Les données de perception ne sont pas une analyse distributive. Le constat Ipsos mesure ce que les salariés croient sur la destination des gains de l'IA, pas leur destination réelle. Les deux comptent, mais un seul détermine le comportement : la croyance.
Rien de tout cela n'affaiblit la conclusion opérationnelle. Même avec la lecture la plus généreuse de chaque chiffre, vous déployez toujours des agents dans une main-d'œuvre dont l'hypothèse par défaut sur l'IA est adverse, en vous appuyant sur des messagers auxquels votre propre organisation ne fait pas confiance pour la corriger.
Comment expliquer un changement de rémunération dicté par l'IA en dix minutes
C'est le cas rare où l'intervention est peu coûteuse, sans éclat et disponible dès ce trimestre.
Avant votre prochain déploiement d'agents ou votre prochaine refonte de postes, écrivez et répétez la conversation sur le périmètre et la bande salariale avec les managers qui la tiendront réellement. Concrètement :
Rédigez les réponses à quatre questions. Que fait désormais l'agent que cette personne faisait auparavant ? De quoi cette personne est-elle responsable à la place ? La bande change-t-elle — et sinon, pourquoi ? À quoi ressemble la progression dans la nouvelle forme du poste ? Si la direction ne sait pas y répondre par écrit, le manager n'a aucune chance d'y répondre à l'oral.

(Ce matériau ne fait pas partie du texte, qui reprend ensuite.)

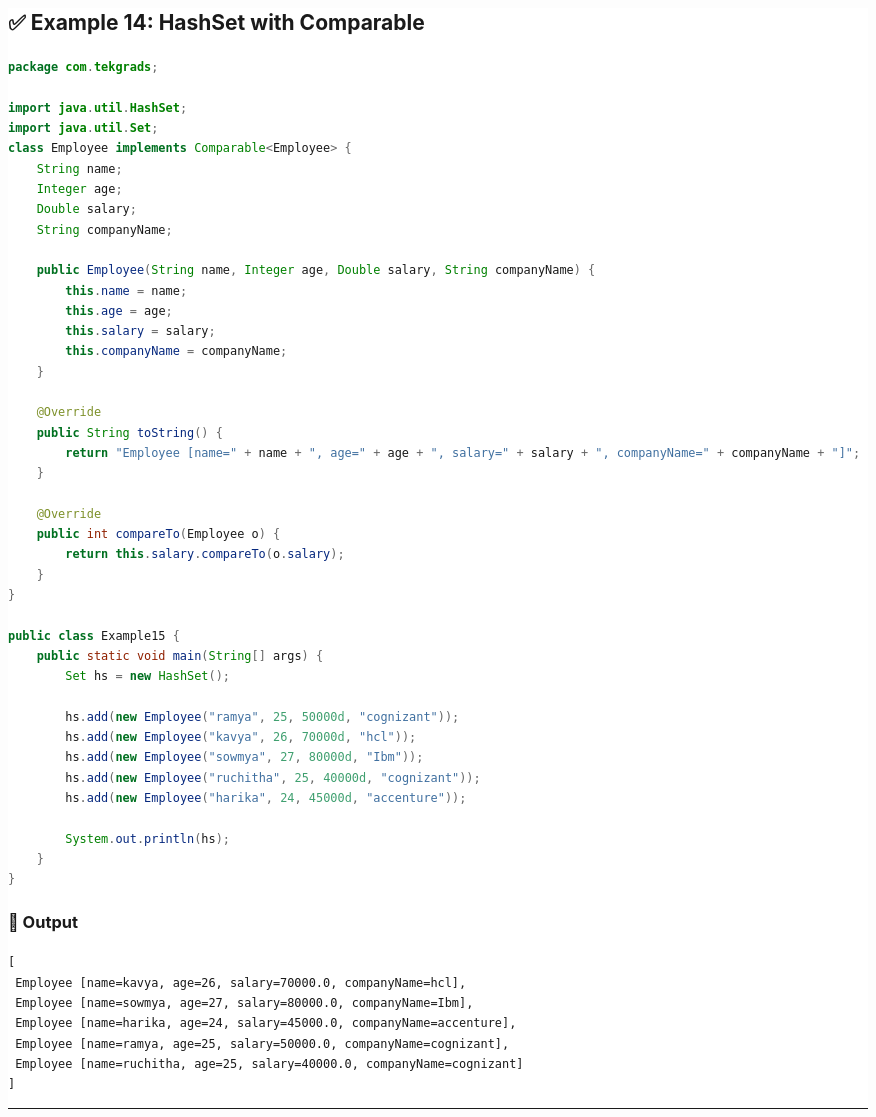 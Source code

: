 
## ✅ Example 14: HashSet with Comparable

```java
package com.tekgrads;

import java.util.HashSet;
import java.util.Set;
class Employee implements Comparable<Employee> {
    String name;
    Integer age;
    Double salary;
    String companyName;

    public Employee(String name, Integer age, Double salary, String companyName) {
        this.name = name;
        this.age = age;
        this.salary = salary;
        this.companyName = companyName;
    }

    @Override
    public String toString() {
        return "Employee [name=" + name + ", age=" + age + ", salary=" + salary + ", companyName=" + companyName + "]";
    }

    @Override
    public int compareTo(Employee o) {
        return this.salary.compareTo(o.salary);
    }
}

public class Example15 {
    public static void main(String[] args) {
        Set hs = new HashSet();

        hs.add(new Employee("ramya", 25, 50000d, "cognizant"));
        hs.add(new Employee("kavya", 26, 70000d, "hcl"));
        hs.add(new Employee("sowmya", 27, 80000d, "Ibm"));
        hs.add(new Employee("ruchitha", 25, 40000d, "cognizant"));
        hs.add(new Employee("harika", 24, 45000d, "accenture"));

        System.out.println(hs);
    }
}
```

### 🔹 Output

```
[
 Employee [name=kavya, age=26, salary=70000.0, companyName=hcl],
 Employee [name=sowmya, age=27, salary=80000.0, companyName=Ibm],
 Employee [name=harika, age=24, salary=45000.0, companyName=accenture],
 Employee [name=ramya, age=25, salary=50000.0, companyName=cognizant],
 Employee [name=ruchitha, age=25, salary=40000.0, companyName=cognizant]
]
```

---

Répétez-la en direct, une fois. Pas une présentation. Un jeu de rôle de vingt minutes par manager, avec quelqu'un jouant un salarié sceptique qui pose la question que tout le monde a réellement en tête : l'entreprise fait-elle des économies sur moi ? Un manager qui a déjà prononcé ces mots une fois avant de les dire pour de vrai est un autre messager.
Séquencez le message avant l'outil. L'explication doit précéder le déploiement. Une fois l'agent en production, toute explication sonne comme une justification.
Mesurez ensuite la bonne chose. Pas l'adoption. Le volume de reprises, la persistance des processus parallèles, et le mouvement effectif du temps de cycle. C'est là que le sabotage affleure.
Le coût, c'est quelques après-midi de temps de direction et zéro dépense de licence. Face à un risque documenté qu'environ trois de vos collaborateurs sur dix travaillent discrètement contre le déploiement, c'est l'élément au meilleur rendement de votre feuille de route IA ce trimestre — et ce n'est pas du tout un élément technologique.
Voici la décision, et elle est binaire : avant la mise en production du prochain agent, ou bien vos managers de terrain savent répondre avec leurs propres mots à « qu'est-ce que cela signifie pour ma rémunération et mon périmètre », ou bien non. S'ils ne le savent pas, vous ne déployez pas un changement de rémunération dicté par l'IA — vous déployez une question sans réponse, et vos équipes y répondront à votre place.